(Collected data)
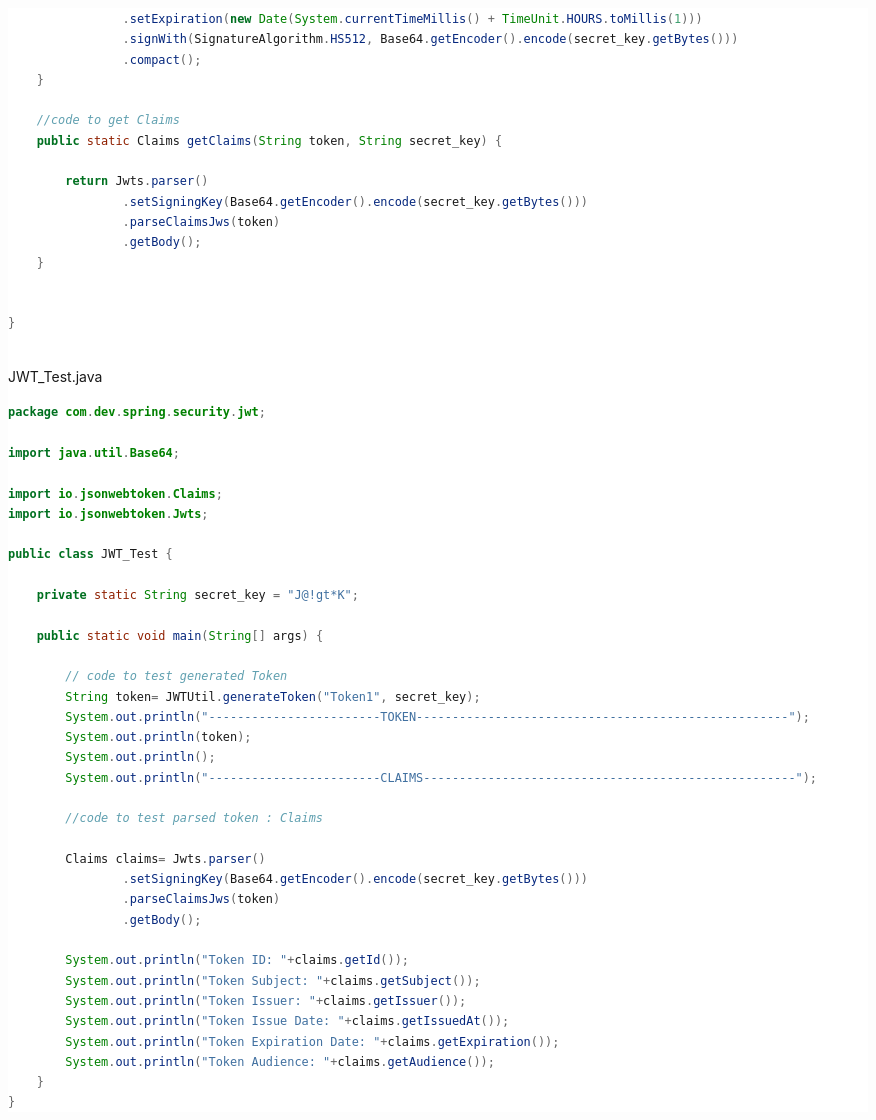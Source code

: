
 ```java
				.setExpiration(new Date(System.currentTimeMillis() + TimeUnit.HOURS.toMillis(1)))
				.signWith(SignatureAlgorithm.HS512, Base64.getEncoder().encode(secret_key.getBytes()))
				.compact();
	}
	
	//code to get Claims
	public static Claims getClaims(String token, String secret_key) {
		
		return Jwts.parser()
				.setSigningKey(Base64.getEncoder().encode(secret_key.getBytes()))
				.parseClaimsJws(token)
				.getBody();
	}
	
	
}	
	
```

JWT_Test.java

```java
package com.dev.spring.security.jwt;

import java.util.Base64;

import io.jsonwebtoken.Claims;
import io.jsonwebtoken.Jwts;

public class JWT_Test {
	
    private static String secret_key = "J@!gt*K";
    
	public static void main(String[] args) {
		
		// code to test generated Token
		String token= JWTUtil.generateToken("Token1", secret_key);
		System.out.println("------------------------TOKEN----------------------------------------------------");
		System.out.println(token);
		System.out.println();
		System.out.println("------------------------CLAIMS----------------------------------------------------");
		
		//code to test parsed token : Claims
		
		Claims claims= Jwts.parser()
				.setSigningKey(Base64.getEncoder().encode(secret_key.getBytes()))
				.parseClaimsJws(token)
				.getBody();
		
		System.out.println("Token ID: "+claims.getId());
		System.out.println("Token Subject: "+claims.getSubject());
		System.out.println("Token Issuer: "+claims.getIssuer());
		System.out.println("Token Issue Date: "+claims.getIssuedAt());
		System.out.println("Token Expiration Date: "+claims.getExpiration());
		System.out.println("Token Audience: "+claims.getAudience());
	}
}
```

*Exercise aim*:
Your task is to return every entry exactly as it was written, with the pictures removed.

*Result*:
Source code

:
 ```java
				.setExpiration(new Date(System.currentTimeMillis() + TimeUnit.HOURS.toMillis(1)))
				.signWith(SignatureAlgorithm.HS512, Base64.getEncoder().encode(secret_key.getBytes()))
				.compact();
	}
	
	//code to get Claims
	public static Claims getClaims(String token, String secret_key) {
		
		return Jwts.parser()
				.setSigningKey(Base64.getEncoder().encode(secret_key.getBytes()))
				.parseClaimsJws(token)
				.getBody();
	}
	
	
}	
	
```

JWT_Test.java

```java
package com.dev.spring.security.jwt;

import java.util.Base64;

import io.jsonwebtoken.Claims;
import io.jsonwebtoken.Jwts;

public class JWT_Test {
	
    private static String secret_key = "J@!gt*K";
    
	public static void main(String[] args) {
		
		// code to test generated Token
		String token= JWTUtil.generateToken("Token1", secret_key);
		System.out.println("------------------------TOKEN----------------------------------------------------");
		System.out.println(token);
		System.out.println();
		System.out.println("------------------------CLAIMS----------------------------------------------------");
		
		//code to test parsed token : Claims
		
		Claims claims= Jwts.parser()
				.setSigningKey(Base64.getEncoder().encode(secret_key.getBytes()))
				.parseClaimsJws(token)
				.getBody();
		
		System.out.println("Token ID: "+claims.getId());
		System.out.println("Token Subject: "+claims.getSubject());
		System.out.println("Token Issuer: "+claims.getIssuer());
		System.out.println("Token Issue Date: "+claims.getIssuedAt());
		System.out.println("Token Expiration Date: "+claims.getExpiration());
		System.out.println("Token Audience: "+claims.getAudience());
	}
}
```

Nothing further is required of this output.